Chris Paulsen is president of C&R Racing, Inc. based in Indianapolis, Indiana. C&R Racing manufactures racing radiators for sprint cars all the way up to Formula One machines. Paulsen is an expert source on all things “cool.”

Could you explain the concept of controlling water speed and how it affects the cooling system?

First of all, “controlling water speed” is not something a lot of attention is paid to. What I mean by that is, the cooling system in a race car—that being a water pump, a radiator and the means water flows through the block and cylinder heads—are all kind of a given thing by each manufacturer. We build our radiators to basically reject heat from the cooling system in the most efficient way possible given the race car and the racetrack it is going to run on.

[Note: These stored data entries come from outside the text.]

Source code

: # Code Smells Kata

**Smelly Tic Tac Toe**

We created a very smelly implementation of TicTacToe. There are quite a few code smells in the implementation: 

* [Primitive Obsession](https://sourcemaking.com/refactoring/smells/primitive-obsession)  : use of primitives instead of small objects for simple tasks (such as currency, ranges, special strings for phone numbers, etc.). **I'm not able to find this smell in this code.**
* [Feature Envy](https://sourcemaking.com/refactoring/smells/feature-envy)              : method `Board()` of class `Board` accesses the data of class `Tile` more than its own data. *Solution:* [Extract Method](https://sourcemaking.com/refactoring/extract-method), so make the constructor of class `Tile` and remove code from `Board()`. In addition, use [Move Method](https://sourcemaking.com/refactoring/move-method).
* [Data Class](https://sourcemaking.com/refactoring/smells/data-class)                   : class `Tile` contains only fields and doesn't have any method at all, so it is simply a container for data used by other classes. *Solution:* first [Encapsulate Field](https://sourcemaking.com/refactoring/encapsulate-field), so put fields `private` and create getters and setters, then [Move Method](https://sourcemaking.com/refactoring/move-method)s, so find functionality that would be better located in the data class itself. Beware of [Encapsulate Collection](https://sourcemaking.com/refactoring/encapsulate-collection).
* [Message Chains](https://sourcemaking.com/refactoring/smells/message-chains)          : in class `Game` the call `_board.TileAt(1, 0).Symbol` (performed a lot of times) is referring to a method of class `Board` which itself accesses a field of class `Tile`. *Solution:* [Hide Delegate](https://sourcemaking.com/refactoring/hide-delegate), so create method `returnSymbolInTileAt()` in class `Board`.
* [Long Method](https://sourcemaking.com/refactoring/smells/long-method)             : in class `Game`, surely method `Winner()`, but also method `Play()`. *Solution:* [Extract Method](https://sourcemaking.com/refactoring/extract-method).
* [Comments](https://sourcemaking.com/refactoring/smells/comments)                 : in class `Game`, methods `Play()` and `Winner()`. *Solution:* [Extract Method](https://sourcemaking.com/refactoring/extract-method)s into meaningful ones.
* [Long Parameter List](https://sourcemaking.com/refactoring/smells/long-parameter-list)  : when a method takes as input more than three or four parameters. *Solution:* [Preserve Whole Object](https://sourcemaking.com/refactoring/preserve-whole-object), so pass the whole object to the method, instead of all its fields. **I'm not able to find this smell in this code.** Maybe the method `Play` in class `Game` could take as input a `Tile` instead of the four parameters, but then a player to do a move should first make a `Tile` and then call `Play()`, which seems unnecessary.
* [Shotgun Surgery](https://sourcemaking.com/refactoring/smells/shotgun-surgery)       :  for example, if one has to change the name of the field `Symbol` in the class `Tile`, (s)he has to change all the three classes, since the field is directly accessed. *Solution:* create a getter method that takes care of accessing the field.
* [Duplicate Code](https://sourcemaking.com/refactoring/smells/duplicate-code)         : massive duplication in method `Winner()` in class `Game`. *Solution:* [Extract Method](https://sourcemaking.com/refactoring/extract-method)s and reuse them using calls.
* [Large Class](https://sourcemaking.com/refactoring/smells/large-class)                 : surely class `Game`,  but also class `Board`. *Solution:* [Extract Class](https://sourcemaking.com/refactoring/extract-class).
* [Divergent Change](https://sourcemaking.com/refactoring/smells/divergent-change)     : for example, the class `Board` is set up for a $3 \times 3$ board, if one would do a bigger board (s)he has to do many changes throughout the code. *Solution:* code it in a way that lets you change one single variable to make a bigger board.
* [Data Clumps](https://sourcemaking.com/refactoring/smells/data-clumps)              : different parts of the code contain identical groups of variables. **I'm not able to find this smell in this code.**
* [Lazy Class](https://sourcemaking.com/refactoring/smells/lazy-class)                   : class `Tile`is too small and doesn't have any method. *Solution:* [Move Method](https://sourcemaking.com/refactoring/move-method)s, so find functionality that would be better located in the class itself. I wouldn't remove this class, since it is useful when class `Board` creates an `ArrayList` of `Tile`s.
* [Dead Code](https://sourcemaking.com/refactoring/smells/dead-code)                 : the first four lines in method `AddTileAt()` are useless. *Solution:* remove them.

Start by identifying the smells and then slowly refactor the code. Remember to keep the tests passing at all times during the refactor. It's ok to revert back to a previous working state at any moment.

Let me start out by saying flow rate through the cooling system is a very important thing. With recent technology, we have pretty well proven that the higher flow rates we can get, the more efficient the cooling system is. Many people still believe in the old technology of slower flow rates. However, we are changing them every day. They believe by slowing down the flow, there is more time to absorb the heat and energy from the block and heads. This gives the water more time in the radiator. Therefore, the heat will be pulled out of the radiator better.

Quite honestly, with today’s technology, we have proven it is quite the opposite. We tend to prefer high-flow-rate systems. Pump manufacturers nowadays, like Stewart Components and Edelbrock, are trying to build pumps that will flow as much as 100 gallons a minute. This rate is really more like 60 gallons a minute.

With that in mind, you have a water pump that is trying to perform a high flow rate through the system. Well, the cylinder heads can be restrictive with their water passages, which in turn slows the flow rate down to a certain degree. This restriction also raises the pressure in the heads and the block, which is actually a good thing. Pressure in the heads and block helps reject heat and keeps the air molecules and water compressed so they don’t form steam pockets. With lower pressures, air will actually expand and begin boiling. This results in local hot spots in the combustion chamber.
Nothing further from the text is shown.